What could have helped? Alan Menken’s score, for one thing, might have tried to capture at least a little of the flavor of the era. Not a whiff of ragtime; and even the one period dance-hall number, “That’s Rich,” seems like a missed opportunity. The show has a lot of motion but too little wit, or grit. How about a number making fun of the pandering, sensational headlines the boys keep complaining they need to sell papers? It’s the heyday of yellow journalism, but we don’t see a single headless body, or even a topless bar. Way too crass for this polite, upbeat, by-the-numbers show.

Carol Rosegg

My expectations for End of the Rainbow were just the opposite. This musical play re-creating Judy Garland’s last, trouble-plagued singing engagement in England, six months before her death from a drug overdose in 1969, won raves in London mainly for its star, Tracie Bennett. But who needs another Judy Garland impression decked out as a full evening of Broadway theater?

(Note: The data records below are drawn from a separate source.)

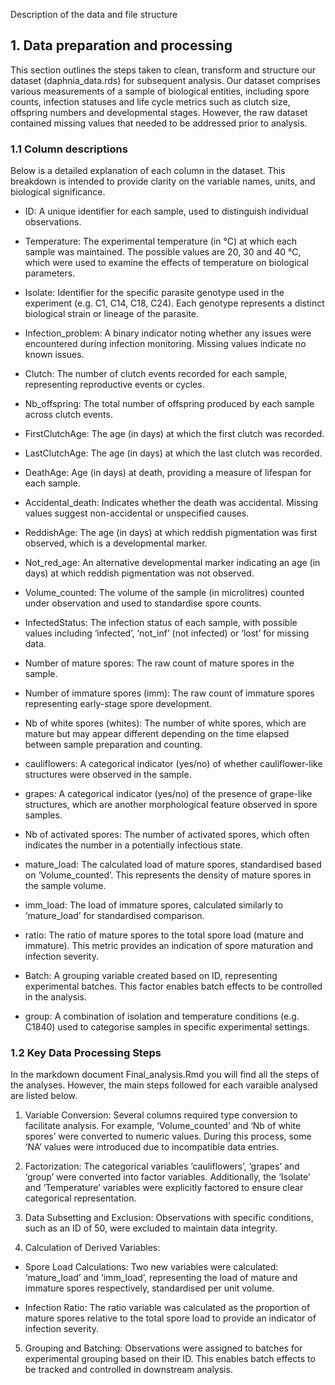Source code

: Description of the data and file structure
## 1. Data preparation and processing

This section outlines the steps taken to clean, transform and structure our dataset (daphnia_data.rds) for subsequent analysis. Our dataset comprises various measurements of a sample of biological entities, including spore counts, infection statuses and life cycle metrics such as clutch size, offspring numbers and developmental stages. However, the raw dataset contained missing values that needed to be addressed prior to analysis.

### 1.1 Column descriptions

Below is a detailed explanation of each column in the dataset. This breakdown is intended to provide clarity on the variable names, units, and biological significance.

- ID: A unique identifier for each sample, used to distinguish individual observations.

- Temperature: The experimental temperature (in °C) at which each sample was maintained. The possible values are 20, 30 and 40 °C, which were used to examine the effects of temperature on biological parameters.

- Isolate: Identifier for the specific parasite genotype used in the experiment (e.g. C1, C14, C18, C24). Each genotype represents a distinct biological strain or lineage of the parasite.

- Infection_problem: A binary indicator noting whether any issues were encountered during infection monitoring. Missing values indicate no known issues.

- Clutch: The number of clutch events recorded for each sample, representing reproductive events or cycles.

- Nb_offspring: The total number of offspring produced by each sample across clutch events.

- FirstClutchAge: The age (in days) at which the first clutch was recorded.

- LastClutchAge: The age (in days) at which the last clutch was recorded.

- DeathAge: Age (in days) at death, providing a measure of lifespan for each sample.

- Accidental_death: Indicates whether the death was accidental. Missing values suggest non-accidental or unspecified causes.

- ReddishAge: The age (in days) at which reddish pigmentation was first observed, which is a developmental marker.

- Not_red_age: An alternative developmental marker indicating an age (in days) at which reddish pigmentation was not observed.

- Volume_counted: The volume of the sample (in microlitres) counted under observation and used to standardise spore counts.

- InfectedStatus: The infection status of each sample, with possible values including ‘infected’, ‘not_inf’ (not infected) or ‘lost’ for missing data.

- Number of mature spores: The raw count of mature spores in the sample.

- Number of immature spores (imm): The raw count of immature spores representing early-stage spore development.

- Nb of white spores (whites): The number of white spores, which are mature but may appear different depending on the time elapsed between sample preparation and counting.

- cauliflowers: A categorical indicator (yes/no) of whether cauliflower-like structures were observed in the sample.

- grapes: A categorical indicator (yes/no) of the presence of grape-like structures, which are another morphological feature observed in spore samples.

- Nb of activated spores: The number of activated spores, which often indicates the number in a potentially infectious state.

- mature_load: The calculated load of mature spores, standardised based on ‘Volume_counted’. This represents the density of mature spores in the sample volume.

- imm_load: The load of immature spores, calculated similarly to ‘mature_load’ for standardised comparison.

- ratio: The ratio of mature spores to the total spore load (mature and immature). This metric provides an indication of spore maturation and infection severity.

- Batch: A grouping variable created based on ID, representing experimental batches. This factor enables batch effects to be controlled in the analysis.

- group: A combination of isolation and temperature conditions (e.g. C1840) used to categorise samples in specific experimental settings.

### 1.2 Key Data Processing Steps

In the markdown document Final_analysis.Rmd you will find all the steps of the analyses. However, the main steps followed for each varaible analysed are listed below.

1. Variable Conversion: Several columns required type conversion to facilitate analysis. For example, ‘Volume_counted’ and ‘Nb of white spores’ were converted to numeric values. During this process, some ‘NA’ values were introduced due to incompatible data entries.

2. Factorization: The categorical variables ‘cauliflowers’, ‘grapes’ and ‘group’ were converted into factor variables. Additionally, the ‘Isolate’ and ‘Temperature’ variables were explicitly factored to ensure clear categorical representation.

3. Data Subsetting and Exclusion: Observations with specific conditions, such as an ID of 50, were excluded to maintain data integrity.

4. Calculation of Derived Variables:

- Spore Load Calculations: Two new variables were calculated: ‘mature_load’ and ‘imm_load’, representing the load of mature and immature spores respectively, standardised per unit volume.

- Infection Ratio: The ratio variable was calculated as the proportion of mature spores relative to the total spore load to provide an indicator of infection severity.

5. Grouping and Batching: Observations were assigned to batches for experimental grouping based on their ID. This enables batch effects to be tracked and controlled in downstream analysis.
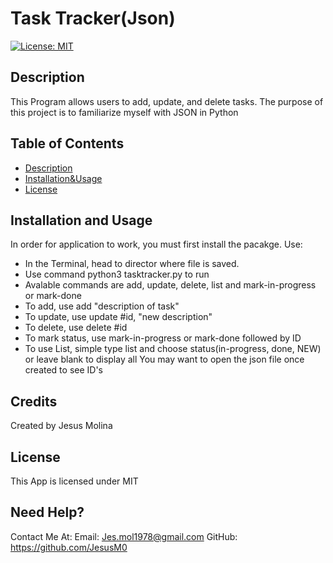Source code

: # Task Tracker(Json)
[![License: MIT](https://img.shields.io/badge/License-MIT-yellow.svg)](https://opensource.org/licenses/MIT)

## Description
This Program allows users to add, update, and delete tasks. The purpose of this project is to familiarize myself with JSON in Python

## **Table of Contents**
* [Description](#Description)
* [Installation&Usage](#Installation)
* [License](#License)

## Installation and Usage
In order for application to work, you must first install the pacakge. Use:
* In the Terminal, head to director where file is saved.
* Use command python3 tasktracker.py to run
* Avalable commands are add, update, delete, list and mark-in-progress or mark-done
* To add, use add "description of task"
* To update, use update #id, "new description"
* To delete, use delete #id
* To mark status, use mark-in-progress or mark-done followed by ID
* To use List, simple type list and choose status(in-progress, done, NEW) or leave blank to display all
You may want to open the json file once created to see ID's

## Credits
Created by Jesus Molina

## License
This App is licensed under MIT

## Need Help?
Contact Me At:
Email: Jes.mol1978@gmail.com
GitHub: https://github.com/JesusM0
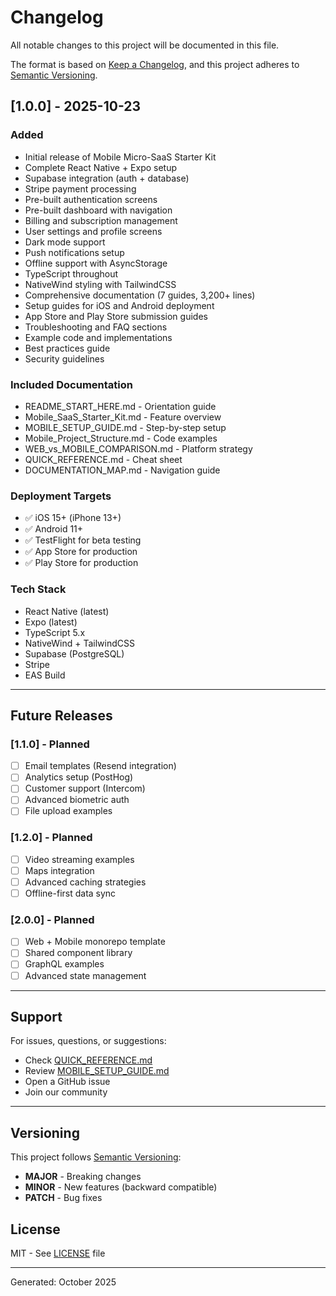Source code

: # Changelog

All notable changes to this project will be documented in this file.

The format is based on [Keep a Changelog](https://keepachangelog.com/en/1.0.0/),
and this project adheres to [Semantic Versioning](https://semver.org/spec/v2.0.0.html).

## [1.0.0] - 2025-10-23

### Added
- Initial release of Mobile Micro-SaaS Starter Kit
- Complete React Native + Expo setup
- Supabase integration (auth + database)
- Stripe payment processing
- Pre-built authentication screens
- Pre-built dashboard with navigation
- Billing and subscription management
- User settings and profile screens
- Dark mode support
- Push notifications setup
- Offline support with AsyncStorage
- TypeScript throughout
- NativeWind styling with TailwindCSS
- Comprehensive documentation (7 guides, 3,200+ lines)
- Setup guides for iOS and Android deployment
- App Store and Play Store submission guides
- Troubleshooting and FAQ sections
- Example code and implementations
- Best practices guide
- Security guidelines

### Included Documentation
- README_START_HERE.md - Orientation guide
- Mobile_SaaS_Starter_Kit.md - Feature overview
- MOBILE_SETUP_GUIDE.md - Step-by-step setup
- Mobile_Project_Structure.md - Code examples
- WEB_vs_MOBILE_COMPARISON.md - Platform strategy
- QUICK_REFERENCE.md - Cheat sheet
- DOCUMENTATION_MAP.md - Navigation guide

### Deployment Targets
- ✅ iOS 15+ (iPhone 13+)
- ✅ Android 11+
- ✅ TestFlight for beta testing
- ✅ App Store for production
- ✅ Play Store for production

### Tech Stack
- React Native (latest)
- Expo (latest)
- TypeScript 5.x
- NativeWind + TailwindCSS
- Supabase (PostgreSQL)
- Stripe
- EAS Build

---

## Future Releases

### [1.1.0] - Planned
- [ ] Email templates (Resend integration)
- [ ] Analytics setup (PostHog)
- [ ] Customer support (Intercom)
- [ ] Advanced biometric auth
- [ ] File upload examples

### [1.2.0] - Planned
- [ ] Video streaming examples
- [ ] Maps integration
- [ ] Advanced caching strategies
- [ ] Offline-first data sync

### [2.0.0] - Planned
- [ ] Web + Mobile monorepo template
- [ ] Shared component library
- [ ] GraphQL examples
- [ ] Advanced state management

---

## Support

For issues, questions, or suggestions:
- Check [QUICK_REFERENCE.md](./docs/QUICK_REFERENCE.md)
- Review [MOBILE_SETUP_GUIDE.md](./docs/MOBILE_SETUP_GUIDE.md)
- Open a GitHub issue
- Join our community

---

## Versioning

This project follows [Semantic Versioning](https://semver.org/):
- **MAJOR** - Breaking changes
- **MINOR** - New features (backward compatible)
- **PATCH** - Bug fixes

## License

MIT - See [LICENSE](./LICENSE) file

---

Generated: October 2025
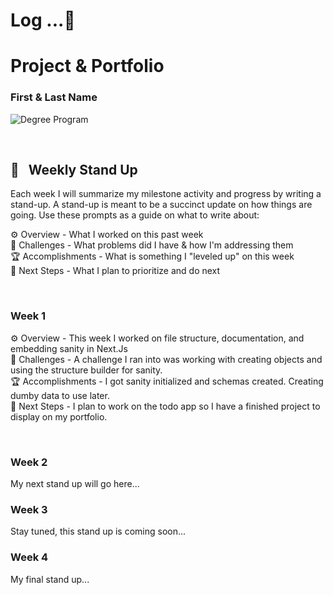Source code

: # Log ...🚀

# Project & Portfolio

### First & Last Name

![Degree Program](https://img.shields.io/badge/degree-web%20development-blue.svg)&nbsp;

<br>

## 📢 &nbsp; Weekly Stand Up

Each week I will summarize my milestone activity and progress by writing a stand-up. A stand-up is meant to be a succinct update on how things are going. Use these prompts as a guide on what to write about:

⚙️ Overview - What I worked on this past week
<br>
🌵 Challenges - What problems did I have & how I'm addressing them
<br>
🏆 Accomplishments - What is something I "leveled up" on this week
<br>
🔮 Next Steps - What I plan to prioritize and do next

<br>

### Week 1

⚙️ Overview - This week I worked on file structure, documentation, and embedding sanity in Next.Js
<br>
🌵 Challenges - A challenge I ran into was working with creating objects and using the structure builder for sanity.
<br>
🏆 Accomplishments - I got sanity initialized and schemas created. Creating dumby data to use later.
<br>
🔮 Next Steps - I plan to work on the todo app so I have a finished project to display on my portfolio.

<br>

### Week 2

My next stand up will go here...

### Week 3

Stay tuned, this stand up is coming soon...

### Week 4

My final stand up...

<br>
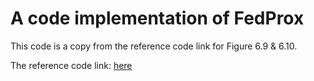 # A code implementation of FedProx

This code is a copy from the reference code link for Figure 6.9 & 6.10.

The reference code link: [here](https://github.com/haoyye/Unrealiable_Decentralized_FL)

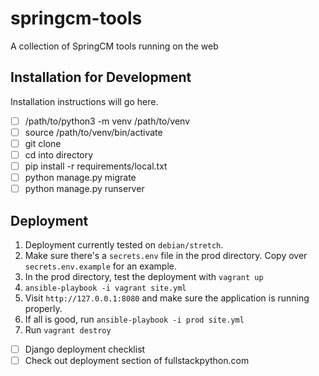 # springcm-tools
A collection of SpringCM tools running on the web

## Installation for Development
Installation instructions will go here. 
- [ ] /path/to/python3 -m venv /path/to/venv
- [ ] source /path/to/venv/bin/activate
- [ ] git clone
- [ ] cd into directory
- [ ] pip install -r requirements/local.txt
- [ ] python manage.py migrate
- [ ] python manage.py runserver

## Deployment
1. Deployment currently tested on `debian/stretch`. 
1. Make sure there's a `secrets.env` file in the prod directory. Copy over `secrets.env.example` for an example.
2. In the prod directory, test the deployment with `vagrant up`
3. `ansible-playbook -i vagrant site.yml`
4. Visit `http://127.0.0.1:8080` and make sure the application is running properly.
5. If all is good, run `ansible-playbook -i prod site.yml`
6. Run `vagrant destroy`
 
- [ ] Django deployment checklist
- [ ] Check out deployment section of fullstackpython.com
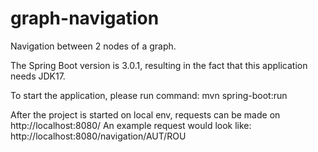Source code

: # graph-navigation
Navigation between 2 nodes of a graph.

The Spring Boot version is 3.0.1, resulting in the fact that this application needs JDK17.

To start the application, please run command:
mvn spring-boot:run

After the project is started on local env, requests can be made on http://localhost:8080/
 An example request would look like: 
 http://localhost:8080/navigation/AUT/ROU

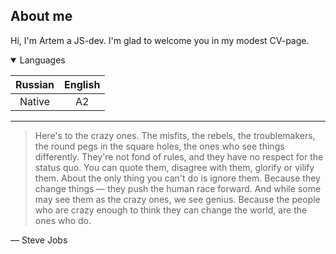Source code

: ## About me <!-- TO-DO: finish the topic -->

Hi, I'm Artem a JS-dev. I'm glad to welcome you in my modest CV-page.

<details open>
  <summary>Languages</summary>
  
  | Russian | English |
  |:---:|:---:|
  | Native | A2 |
  
</details>


---
> Here's to the crazy ones. The misfits, the rebels, the troublemakers, the round pegs in the square holes, the ones who see things differently. They're not fond of rules, and they have no respect for the status quo. You can quote them, disagree with them, glorify or vilify them. About the only thing you can't do is ignore them. Because they change things — they push the human race forward. And while some may see them as the crazy ones, we see genius. Because the people who are crazy enough to think they can change the world, are the ones who do.

— Steve Jobs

Well, we do. Peter Quilter’s script, first of all, is a surprisingly sturdy vehicle. Set in Garland’s hotel suite, as she tries to stay off drugs and booze so she can get through her five-week run at a London club called Talk of the Town, it is one of the best close-up portraits of a star in extremis that I have seen. The focus is on Garland, of course, but also on the attendants and enablers around her, chiefly her new manager and soon-to-be fifth husband, Mickey Deans (Tom Pelphrey), and an admiring British piano accompanist (Michael Cumpsty).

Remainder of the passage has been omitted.